Author information +
History +

Abstract

GPU computing is expected to play an integral part in all modern Exascale supercomputers. It is also expected that higher order Godunov schemes will make up about a significant fraction of the application mix on such supercomputers. It is, therefore, very important to prepare the community of users of higher order schemes for hyperbolic PDEs for this emerging opportunity.

Not every algorithm that is used in the space-time update of the solution of hyperbolic PDEs will take well to GPUs. However, we identify a small core of algorithms that take exceptionally well to GPU computing. Based on an analysis of available options, we have been able to identify weighted essentially non-oscillatory (WENO) algorithms for spatial reconstruction along with arbitrary derivative (ADER) algorithms for time extension followed by a corrector step as the winning three-part algorithmic combination. Even when a winning subset of algorithms has been identified, it is not clear that they will port seamlessly to GPUs. The low data throughput between CPU and GPU, as well as the very small cache sizes on modern GPUs, implies that we have to think through all aspects of the task of porting an application to GPUs.

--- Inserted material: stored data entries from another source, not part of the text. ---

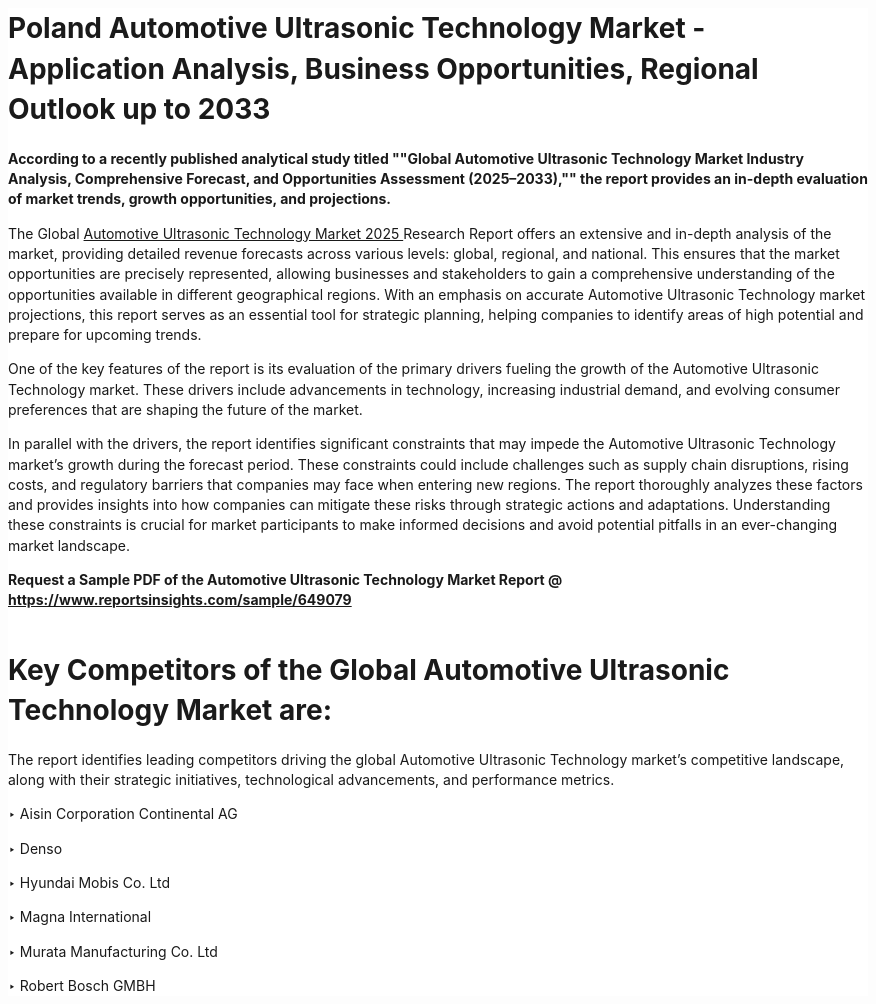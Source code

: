 # Poland Automotive Ultrasonic Technology Market - Application Analysis, Business Opportunities, Regional Outlook up to 2033

<strong>According to a recently published analytical study titled ""Global Automotive Ultrasonic Technology Market Industry Analysis, Comprehensive Forecast, and Opportunities Assessment (2025–2033),"" the report provides an in-depth evaluation of market trends, growth opportunities, and projections.</strong>

The Global <a href=https://www.reportsinsights.com/sample/649079>Automotive Ultrasonic Technology Market 2025 </a> Research Report offers an extensive and in-depth analysis of the market, providing detailed revenue forecasts across various levels: global, regional, and national. This ensures that the market opportunities are precisely represented, allowing businesses and stakeholders to gain a comprehensive understanding of the opportunities available in different geographical regions. With an emphasis on accurate Automotive Ultrasonic Technology market projections, this report serves as an essential tool for strategic planning, helping companies to identify areas of high potential and prepare for upcoming trends.

One of the key features of the report is its evaluation of the primary drivers fueling the growth of the Automotive Ultrasonic Technology market. These drivers include advancements in technology, increasing industrial demand, and evolving consumer preferences that are shaping the future of the market. 

In parallel with the drivers, the report identifies significant constraints that may impede the Automotive Ultrasonic Technology market’s growth during the forecast period. These constraints could include challenges such as supply chain disruptions, rising costs, and regulatory barriers that companies may face when entering new regions. The report thoroughly analyzes these factors and provides insights into how companies can mitigate these risks through strategic actions and adaptations. Understanding these constraints is crucial for market participants to make informed decisions and avoid potential pitfalls in an ever-changing market landscape.

<strong>Request a Sample PDF of the Automotive Ultrasonic Technology Market Report </strong><strong>@<a href=https://www.reportsinsights.com/sample/649079> https://www.reportsinsights.com/sample/649079</a></strong></font>

# <strong>Key Competitors of the Global Automotive Ultrasonic Technology Market are:</strong>

The report identifies leading competitors driving the global Automotive Ultrasonic Technology market’s competitive landscape, along with their strategic initiatives, technological advancements, and performance metrics.

‣ Aisin Corporation Continental AG

‣ Denso

‣ Hyundai Mobis Co. Ltd

‣ Magna International

‣ Murata Manufacturing Co. Ltd

‣ Robert Bosch GMBH
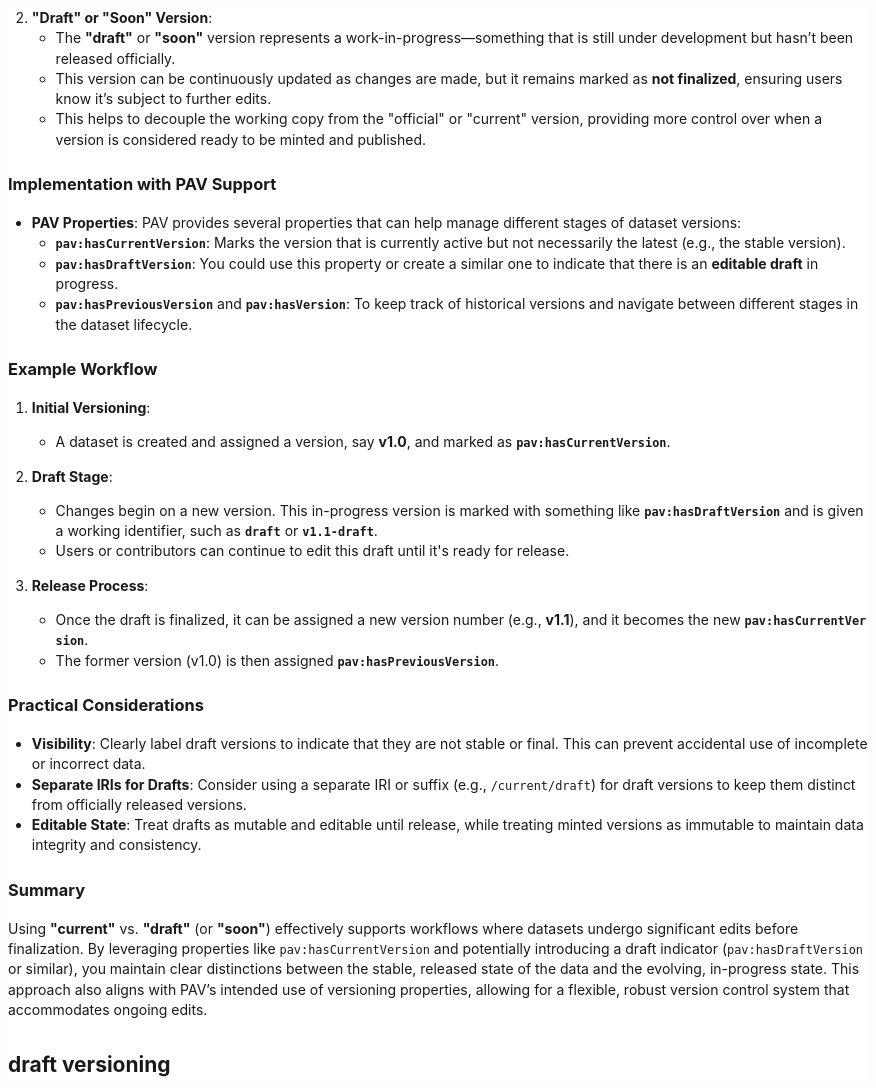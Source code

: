 2. **"Draft" or "Soon" Version**:
   - The **"draft"** or **"soon"** version represents a work-in-progress—something that is still under development but hasn’t been released officially.
   - This version can be continuously updated as changes are made, but it remains marked as **not finalized**, ensuring users know it’s subject to further edits.
   - This helps to decouple the working copy from the "official" or "current" version, providing more control over when a version is considered ready to be minted and published.

### Implementation with PAV Support
- **PAV Properties**: PAV provides several properties that can help manage different stages of dataset versions:
  - **`pav:hasCurrentVersion`**: Marks the version that is currently active but not necessarily the latest (e.g., the stable version).
  - **`pav:hasDraftVersion`**: You could use this property or create a similar one to indicate that there is an **editable draft** in progress.
  - **`pav:hasPreviousVersion`** and **`pav:hasVersion`**: To keep track of historical versions and navigate between different stages in the dataset lifecycle.

### Example Workflow
1. **Initial Versioning**:
   - A dataset is created and assigned a version, say **v1.0**, and marked as **`pav:hasCurrentVersion`**.

2. **Draft Stage**:
   - Changes begin on a new version. This in-progress version is marked with something like **`pav:hasDraftVersion`** and is given a working identifier, such as **`draft`** or **`v1.1-draft`**.
   - Users or contributors can continue to edit this draft until it's ready for release.

3. **Release Process**:
   - Once the draft is finalized, it can be assigned a new version number (e.g., **v1.1**), and it becomes the new **`pav:hasCurrentVersion`**.
   - The former version (v1.0) is then assigned **`pav:hasPreviousVersion`**.

### Practical Considerations
- **Visibility**: Clearly label draft versions to indicate that they are not stable or final. This can prevent accidental use of incomplete or incorrect data.
- **Separate IRIs for Drafts**: Consider using a separate IRI or suffix (e.g., `/current/draft`) for draft versions to keep them distinct from officially released versions.
- **Editable State**: Treat drafts as mutable and editable until release, while treating minted versions as immutable to maintain data integrity and consistency.

### Summary
Using **"current"** vs. **"draft"** (or **"soon"**) effectively supports workflows where datasets undergo significant edits before finalization. By leveraging properties like `pav:hasCurrentVersion` and potentially introducing a draft indicator (`pav:hasDraftVersion` or similar), you maintain clear distinctions between the stable, released state of the data and the evolving, in-progress state. This approach also aligns with PAV’s intended use of versioning properties, allowing for a flexible, robust version control system that accommodates ongoing edits.

## draft versioning
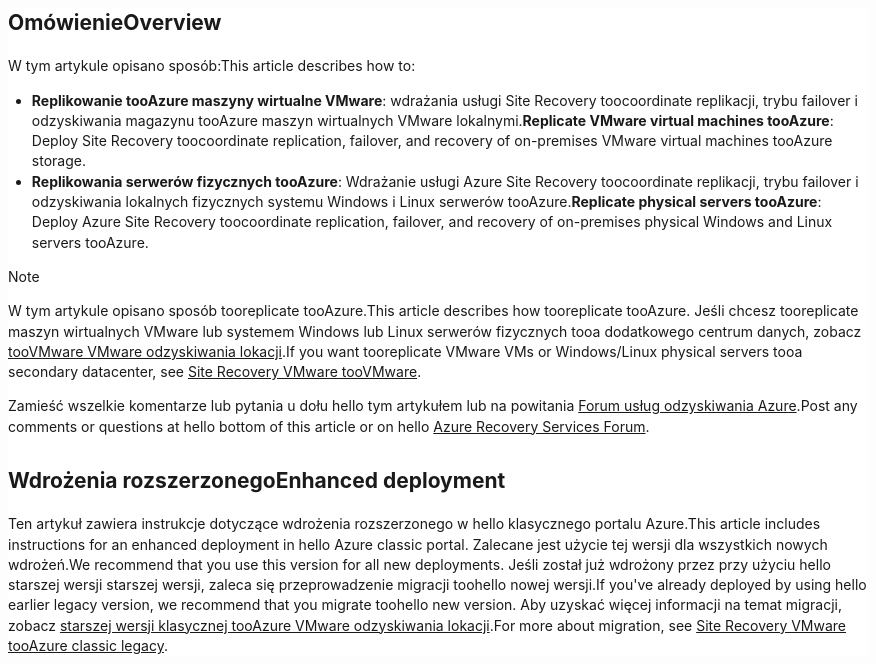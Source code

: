 ## <a name="overview"></a><span data-ttu-id="ccfb5-110">Omówienie</span><span class="sxs-lookup"><span data-stu-id="ccfb5-110">Overview</span></span>
<span data-ttu-id="ccfb5-111">W tym artykule opisano sposób:</span><span class="sxs-lookup"><span data-stu-id="ccfb5-111">This article describes how to:</span></span>

* <span data-ttu-id="ccfb5-112">**Replikowanie tooAzure maszyny wirtualne VMware**: wdrażania usługi Site Recovery toocoordinate replikacji, trybu failover i odzyskiwania magazynu tooAzure maszyn wirtualnych VMware lokalnymi.</span><span class="sxs-lookup"><span data-stu-id="ccfb5-112">**Replicate VMware virtual machines tooAzure**: Deploy Site Recovery toocoordinate replication, failover, and recovery of on-premises VMware virtual machines tooAzure storage.</span></span>
* <span data-ttu-id="ccfb5-113">**Replikowania serwerów fizycznych tooAzure**: Wdrażanie usługi Azure Site Recovery toocoordinate replikacji, trybu failover i odzyskiwania lokalnych fizycznych systemu Windows i Linux serwerów tooAzure.</span><span class="sxs-lookup"><span data-stu-id="ccfb5-113">**Replicate physical servers tooAzure**: Deploy Azure Site Recovery toocoordinate replication, failover, and recovery of on-premises physical Windows and Linux servers tooAzure.</span></span>

> [!NOTE]
> <span data-ttu-id="ccfb5-114">W tym artykule opisano sposób tooreplicate tooAzure.</span><span class="sxs-lookup"><span data-stu-id="ccfb5-114">This article describes how tooreplicate tooAzure.</span></span> <span data-ttu-id="ccfb5-115">Jeśli chcesz tooreplicate maszyn wirtualnych VMware lub systemem Windows lub Linux serwerów fizycznych tooa dodatkowego centrum danych, zobacz [tooVMware VMware odzyskiwania lokacji](site-recovery-vmware-to-vmware.md).</span><span class="sxs-lookup"><span data-stu-id="ccfb5-115">If you want tooreplicate VMware VMs or Windows/Linux physical servers tooa secondary datacenter, see [Site Recovery VMware tooVMware](site-recovery-vmware-to-vmware.md).</span></span>
>
>

<span data-ttu-id="ccfb5-116">Zamieść wszelkie komentarze lub pytania u dołu hello tym artykułem lub na powitania [Forum usług odzyskiwania Azure](https://social.msdn.microsoft.com/forums/azure/home?forum=hypervrecovmgr).</span><span class="sxs-lookup"><span data-stu-id="ccfb5-116">Post any comments or questions at hello bottom of this article or on hello [Azure Recovery Services Forum](https://social.msdn.microsoft.com/forums/azure/home?forum=hypervrecovmgr).</span></span>

## <a name="enhanced-deployment"></a><span data-ttu-id="ccfb5-117">Wdrożenia rozszerzonego</span><span class="sxs-lookup"><span data-stu-id="ccfb5-117">Enhanced deployment</span></span>
<span data-ttu-id="ccfb5-118">Ten artykuł zawiera instrukcje dotyczące wdrożenia rozszerzonego w hello klasycznego portalu Azure.</span><span class="sxs-lookup"><span data-stu-id="ccfb5-118">This article includes instructions for an enhanced deployment in hello Azure classic portal.</span></span> <span data-ttu-id="ccfb5-119">Zalecane jest użycie tej wersji dla wszystkich nowych wdrożeń.</span><span class="sxs-lookup"><span data-stu-id="ccfb5-119">We recommend that you use this version for all new deployments.</span></span> <span data-ttu-id="ccfb5-120">Jeśli został już wdrożony przez przy użyciu hello starszej wersji starszej wersji, zaleca się przeprowadzenie migracji toohello nowej wersji.</span><span class="sxs-lookup"><span data-stu-id="ccfb5-120">If you've already deployed by using hello earlier legacy version, we recommend that you migrate toohello new version.</span></span> <span data-ttu-id="ccfb5-121">Aby uzyskać więcej informacji na temat migracji, zobacz [starszej wersji klasycznej tooAzure VMware odzyskiwania lokacji](site-recovery-vmware-to-azure-classic-legacy.md#migrate-to-the-enhanced-deployment).</span><span class="sxs-lookup"><span data-stu-id="ccfb5-121">For more about migration, see [Site Recovery VMware tooAzure classic legacy](site-recovery-vmware-to-azure-classic-legacy.md#migrate-to-the-enhanced-deployment).</span></span>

For that reason, this paper identifies the techniques and tricks needed for making a successful port of this very useful class of higher order algorithms to GPUs.

Application codes face a further challenge—the GPU results need to be practically indistinguishable from the CPU results—in order for the legacy knowledge bases embedded in these applications codes to be preserved during the port of GPUs. This requirement often makes a complete code rewrite impossible. For that reason, it is safest to use an approach based on OpenACC directives, so that most of the code remains intact (as long as it was originally well-written). This paper is intended to be a one-stop shop for anyone seeking to make an OpenACC-based port of a higher order Godunov scheme to GPUs.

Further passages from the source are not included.